As was noted in the Crash Analysis Studio, the designers of this award winning Complete Street made sure that traffic would flow smoothly, but they didn’t bother to note that the lighting placed in this location puts the singular crossing—the only one they provide in 850 feet—in perpetual shadow.

They ensured that there was ample signage dedicated to directing traffic how to flow, but they didn’t seem to notice that their signs obscured not just the people crossing but, ironically, the signs that were supposed to alert drivers to those very people. Signs obscuring signs, but you can guess which ones were given priority.

On this “hallmark Green-Complete Streets project,” the designers ensured that they checked all the boxes required for a Complete Street, but they put in none of the effort needed to understand the real struggles of someone outside of an automobile. 

It should be no surprise that the project received multiple awards from the scions of the transportation industry. This is what success looks like to them. The only question that remains is whether this is what success looks like to Complete Streets advocates. 

Are the individuals, nonprofits, and government working groups with “complete streets” somewhere on their business cards going to sit by and silently allow the very professions they sought to reform use the Complete Streets brand to greenwash deadly stroads?

What do you stand for, Complete Streets?

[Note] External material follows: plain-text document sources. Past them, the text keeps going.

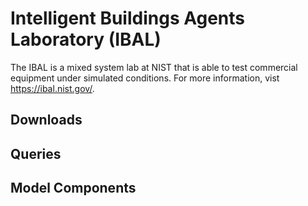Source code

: # Intelligent Buildings Agents Laboratory (IBAL)

The IBAL is a mixed system lab at NIST that is able to test commercial equipment under simulated conditions. For more information, vist https://ibal.nist.gov/. 

## Downloads

## Queries

## Model Components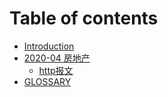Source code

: # Table of contents

* [Introduction](README.md)
* [2020-04 房地产](20200429.md)
   * [http报文](20200429/http.md)
* [GLOSSARY](glossary.md)


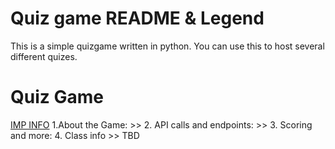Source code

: # Quiz game README & Legend

This is a simple quizgame written in python. You can use this to host several different quizes.






# Quiz Game
[IMP INFO](https://guides.github.com/features/mastering-markdown/)
  1.About the Game: >>
  2. API calls and endpoints: >>
  3. Scoring and more:
  4. Class info >> TBD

I don’t recognize you, anymore.

At Strong Towns, we’re in the advocacy business. We know that, from time to time, people are going to take our ideas and our message and use them to make arguments antithetical to what we believe. We accept that. It’s the messy part of the bottom-up movement we’ve created. Millions of readers and thousands of members around the world are using Strong Towns concepts to build more prosperous places. Our message will mean something slightly different to each of them.

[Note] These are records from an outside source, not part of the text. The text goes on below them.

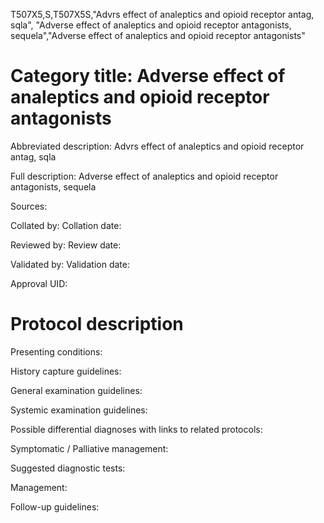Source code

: T507X5,S,T507X5S,"Advrs effect of analeptics and opioid receptor antag, sqla", "Adverse effect of analeptics and opioid receptor antagonists, sequela","Adverse effect of analeptics and opioid receptor antagonists"
# Category title: Adverse effect of analeptics and opioid receptor antagonists

Abbreviated description: Advrs effect of analeptics and opioid receptor antag, sqla

Full description: Adverse effect of analeptics and opioid receptor antagonists, sequela

Sources:

Collated by:
Collation date:

Reviewed by:
Review date:

Validated by:
Validation date:

Approval UID:

# Protocol description

Presenting conditions:

History capture guidelines:

General examination guidelines:

Systemic examination guidelines:

Possible differential diagnoses with links to related protocols:

Symptomatic / Palliative management:

Suggested diagnostic tests:

Management:

Follow-up guidelines:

That’s okay, because we’ve built a large enough movement centered around core principles. A few divergent actors on the fringe won’t overwhelm the whole. That’s the strength of bottom-up systems. Slow, steady, and powerful.

From the beginning, the coalition of Complete Streets advocates chose a top-down strategy. They defined their actions in terms of existing, centralized systems. That did result in more funding, and broader industry acceptance, at a more rapid pace than a bottom-up approach would have achieved. One can understand how well-intentioned people chose this route for their advocacy.

Yet, a top-down strategy meant working within entrenched systems. It meant finding common cause with the very people who most fervently resisted their ideals. There was certainly more funding with this approach, along with greater access to power, but the ultimate cost of that success was having the core ideals of Complete Streets cast aside and tokenized.

We need you to wake up, Complete Streets advocates, and recognize that your work is being widely used for evil ends. It’s time to rediscover your core ideals and stand on principle against the industry insiders who are co-opting your message for their own gain. It’s time to refocus on the bottom-up concerns that made your work urgent in the first place.

Hellen Jorgensen needed a Complete Street. Instead, she got a deadly stroad wrapped in half-measures and industry propaganda. It’s time for you to find your voice, Complete Streets advocates. This nation needs you.